D. Students may be evaluated based upon their understanding of course materials, but no student in any public school or institution shall be penalized in any way because the student may subscribe to a particular position on scientific theories. Nothing in this subsection shall be construed to exempt students from learning, understanding and being tested on curriculum as prescribed by state and local education standards. E. The provisions of the Scientific Education and Academic Freedom Act shall only protect the teaching of scientific information, and shall not be construed to promote any religious or nonreligious doctrine, promote discrimination for or against a particular set of religious beliefs or nonbeliefs, or promote discrimination for or against religion or nonreligion. The intent of the provisions of this act is to create an environment in which both the teacher and students can openly and objectively discuss the facts and observations of science, and the assumptions that underlie their interpretation.
I would guess that this will have little impact in most classrooms if it passes (it has passed out of committee), because it will be impossible for a student to back up any other position than the accepted scientific one (there’s a lot of evidence that evolution is true while there is none to support creationism, so any paper written that says creationism explains life on Earth should get a failing grade since it will have no real supporting evidence).

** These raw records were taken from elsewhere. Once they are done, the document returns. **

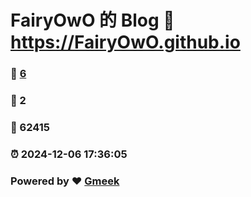 # FairyOwO 的 Blog :link: https://FairyOwO.github.io 
### :page_facing_up: [6](https://FairyOwO.github.io/tag.html) 
### :speech_balloon: 2 
### :hibiscus: 62415 
### :alarm_clock: 2024-12-06 17:36:05 
### Powered by :heart: [Gmeek](https://github.com/Meekdai/Gmeek)
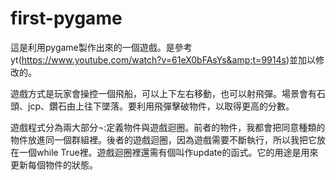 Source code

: # first-pygame
這是利用pygame製作出來的一個遊戲。是參考yt(https://www.youtube.com/watch?v=61eX0bFAsYs&amp;t=9914s)並加以修改的。

遊戲方式是玩家會操控一個飛船，可以上下左右移動，也可以射飛彈。場景會有石頭、jcp、鑽石由上往下墜落。要利用飛彈擊破物件，以取得更高的分數。

遊戲程式分為兩大部分¬:定義物件與遊戲迴圈。前者的物件，我都會把同意種類的物件放進同一個群組裡。後者的遊戲迴圈，因為遊戲需要不斷執行，所以我把它放在一個while True裡。遊戲迴圈裡還需有個叫作update的函式。它的用途是用來更新每個物件的狀態。
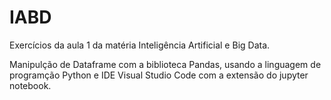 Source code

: # IABD
Exercícios da aula 1 da  matéria Inteligência Artificial e Big Data.

Manipulção de Dataframe com a biblioteca Pandas, usando a linguagem de programção Python e IDE Visual Studio Code com a extensão do jupyter notebook.
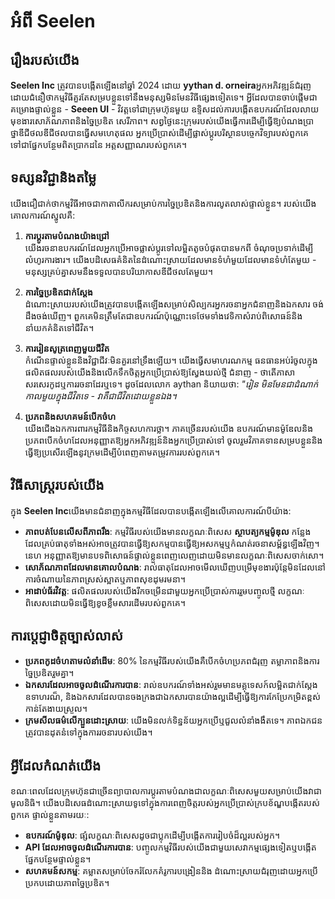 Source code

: # អំពី Seelen

## រឿងរបស់យើង

**Seelen Inc** ត្រូវបានបង្កើតឡើងនៅឆ្នាំ 2024 ដោយ **yythan d. orneira**អ្នកអភិវឌ្ឍន៍ជំរុញ
ដោយជំនឿថាកម្មវិធីគួរតែសម្របខ្លួនទៅនឹងមនុស្សមិនមែនវិធីផ្សេងទៀតទេ។
អ្វីដែលបានចាប់ផ្តើមជាគម្រោងផ្ទាល់ខ្លួន - **Seeen UI** - វិវត្តទៅជាក្រុមហ៊ុនមួយ
ឧទ្ទិសដល់ការបង្កើតឧបករណ៍ដែលលាយមុខងារសោភ័ណភាពនិងច្នៃប្រឌិត សេរីភាព។
សព្វថ្ងៃនេះក្រុមរបស់យើងធ្វើការដើម្បីធ្វើឱ្យបំណងប្រាថ្នាឌីជីថលឌីជីថលបានធ្វើសមហេតុផល
អ្នកប្រើប្រាស់ដើម្បីផ្លាស់ប្តូរបរិស្ថានបច្ចេកវិទ្យារបស់ពួកគេទៅជាផ្នែកបន្ថែមពិតប្រាកដនៃ
អត្តសញ្ញាណរបស់ពួកគេ។

## ទស្សនវិជ្ជានិងតម្លៃ

យើងជឿជាក់ថាកម្មវិធីអាចជាកាតាលីករសម្រាប់ការច្នៃប្រឌិតនិងការលូតលាស់ផ្ទាល់ខ្លួន។ របស់យើង គោលការណ៍ស្នូលគឺ:

1. **ការប្តូរតាមបំណងយ៉ាងជ្រៅ**\
   យើងរចនាឧបករណ៍ដែលអ្នកប្រើអាចផ្លាស់ប្តូរទៅលម្អិតតូចបំផុតបានមកពី ចំណុចប្រទាក់ដើម្បីលំហូរការងារ។
   យើងបដិសេធគំនិតនៃដំណោះស្រាយដែលមានទំហំមួយដែលមានទំហំតែមួយ \-
   មនុស្សគ្រប់គ្នាសមនឹងទទួលបានបរិយាកាសឌីជីថលតែមួយ។

2. **ការច្នៃប្រឌិតជាក់ស្តែង**\
   ដំណោះស្រាយរបស់យើងត្រូវបានបង្កើតឡើងសម្រាប់សិល្បករអ្នករចនាអ្នកជំនាញនិងឯកសារ ចង់ដឹងចង់ឃើញ។
   ពួកគេមិនត្រឹមតែជាឧបករណ៍ប៉ុណ្ណោះទេថែមទាំងវេទិកាសំរាប់ពិសោធន៍និង នាំយកគំនិតទៅជីវិត។

3. **ការរៀនសូត្រពេញមួយជីវិត**\
   កំណើនផ្ទាល់ខ្លួននិងវិជ្ជាជីវៈមិនគួរនៅទ្រឹងឡើយ។ យើងធ្វើសមាហរណកម្ម
   ធនធានអប់រំចូលក្នុងផលិតផលរបស់យើងនិងលើកទឹកចិត្តអ្នកប្រើប្រាស់ឱ្យស្វែងយល់ថ្មី ជំនាញ -
   ថាតើភាសាសរសេរកូដឬការរចនាដែរឬទេ។ ដូចដែលលោក aythan និយាយថា: _"រៀន
   មិនមែនជាដំណាក់កាលមួយក្នុងជីវិតទេ - វាគឺជាជីវិតដោយខ្លួនឯង។_

4. **ប្រភពនិងសហគមន៍បើកចំហ**\
   យើងជើងឯកការពារកម្មវិធីនិងកិច្ចសហការថ្លា។ ភាគច្រើនរបស់យើង
   ឧបករណ៍មានម៉ូឌែលនិងប្រភពបើកចំហដែលអនុញ្ញាតឱ្យអ្នកអភិវឌ្ឍន៍និងអ្នកប្រើប្រាស់ទៅ
   ចូលរួមវិភាគទានសម្របខ្លួននិងធ្វើឱ្យប្រសើរឡើងនូវក្រមដើម្បីបំពេញតាមតម្រូវការរបស់ពួកគេ។

## វិធីសាស្រ្តរបស់យើង

ក្នុង **Seelen Inc**យើងមានជំនាញក្នុងកម្មវិធីដែលបានបង្កើតឡើងលើគោលការណ៍បីយ៉ាង:

- **ភាពបត់បែនលើសពីភាពរឹង**: កម្មវិធីរបស់យើងមានលក្ខណៈពិសេស **ស្ថាបត្យកម្មម៉ូឌុល**
  កន្លែងដែលគ្រប់ធាតុទាំងអស់អាចត្រូវបានធ្វើឱ្យសកម្មបានធ្វើឱ្យអសកម្មឬកំណត់រចនាសម្ព័ន្ធឡើងវិញ។ នេហ
  អនុញ្ញាតឱ្យមានបទពិសោធន៍ផ្ទាល់ខ្លួនពេញលេញដោយមិនមានលក្ខណៈពិសេសចាក់សោ។
- **សោភ័ណភាពដែលមានគោលបំណង**: រាល់ធាតុដែលអាចមើលឃើញបម្រើមុខងារប៉ុន្តែមិនដែលនៅ
  ការចំណាយនៃភាពស្រស់ស្អាតឬភាពសុខដុមរមនា។
- **អាដាប់ធ័រវិវត្ត**: ផលិតផលរបស់យើងរីកចម្រើនជាមួយអ្នកប្រើប្រាស់ការរួមបញ្ចូលថ្មី
  លក្ខណៈពិសេសដោយមិនធ្វើឱ្យខូចខ្លឹមសារដើមរបស់ពួកគេ។

## ការប្តេជ្ញាចិត្តច្បាស់លាស់

- **ប្រភពកូដចំហតាមលំនាំដើម**: 80% នៃកម្មវិធីរបស់យើងគឺបើកចំហប្រភពជំរុញ
  តម្លាភាពនិងការច្នៃប្រឌិតរួមគ្នា។
- **ឯកសារដែលអាចចូលដំណើរការបាន**: រាល់ឧបករណ៍ទាំងអស់រួមមានមគ្គុទេសក៍លម្អិតជាក់ស្តែង ឧទាហរណ៏,
  និងឯកសារដែលបានចងក្រងជាឯកសារបានយ៉ាងល្អដើម្បីធ្វើឱ្យការកែប្រែកម្រិតខ្ពស់កាន់តែងាយស្រួល។
- **ក្រមសីលធម៌លើក្បួនដោះស្រាយ**: យើងមិនលក់ទិន្នន័យអ្នកប្រើឬជួលលំនាំងងឹតទេ។
  ភាពឯកជនត្រូវបានដុតនំទៅក្នុងការរចនារបស់យើង។

## អ្វីដែលកំណត់យើង

ខណៈពេលដែលក្រុមហ៊ុនជាច្រើនព្យាបាលការប្តូរតាមបំណងជាលក្ខណៈពិសេសមួយសម្រាប់យើងវាជា មូលនិធិ។
យើងបដិសេធដំណោះស្រាយទូទៅក្នុងការពេញចិត្តរបស់អ្នកប្រើប្រាស់ក្របខ័ណ្ឌបង្កើតរបស់ពួកគេ ផ្ទាល់ខ្លួនតាមរយៈ:

- **ឧបករណ៍ម៉ូឌុល**: ផ្សំលក្ខណៈពិសេសដូចជាប្លុកដើម្បីបង្កើតការរៀបចំដ៏ល្អរបស់អ្នក។
- **API ដែលអាចចូលដំណើរការបាន**: បញ្ចូលកម្មវិធីរបស់យើងជាមួយសេវាកម្មផ្សេងទៀតឬបង្កើត
  ផ្នែកបន្ថែមផ្ទាល់ខ្លួន។
- **សហគមន៍សកម្ម**: គម្លាតសម្រាប់ចែករំលែកគំរូការបង្រៀននិង
  ដំណោះស្រាយជំរុញដោយអ្នកប្រើប្រកបដោយភាពច្នៃប្រឌិត។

In fact, it very well backfire in some classrooms–a student would be able to question whether evolution (or other ‘controversial’ theories) is true, but the teacher could then talk about the overwhelming evidence that it is true and the complete lack of evidence that creationism has. The problem is that there are probably some teachers that will use this to make it seem like the evidence for evolution is weak–as long as they teach the ideas needed for the tests, they would be allowed to say that they don’t believe in evolution and play up supposed weaknesses.
I love this bit at the end of the bill:
It being immediately necessary for the preservation of the public peace, health and safety, an emergency is hereby declared to exist, by reason whereof this act shall take effect and be in full force from and after its passage and approval.
If students and teachers aren’t allowed to say things like evolution are wrong, there’s going to be war and plagues I guess.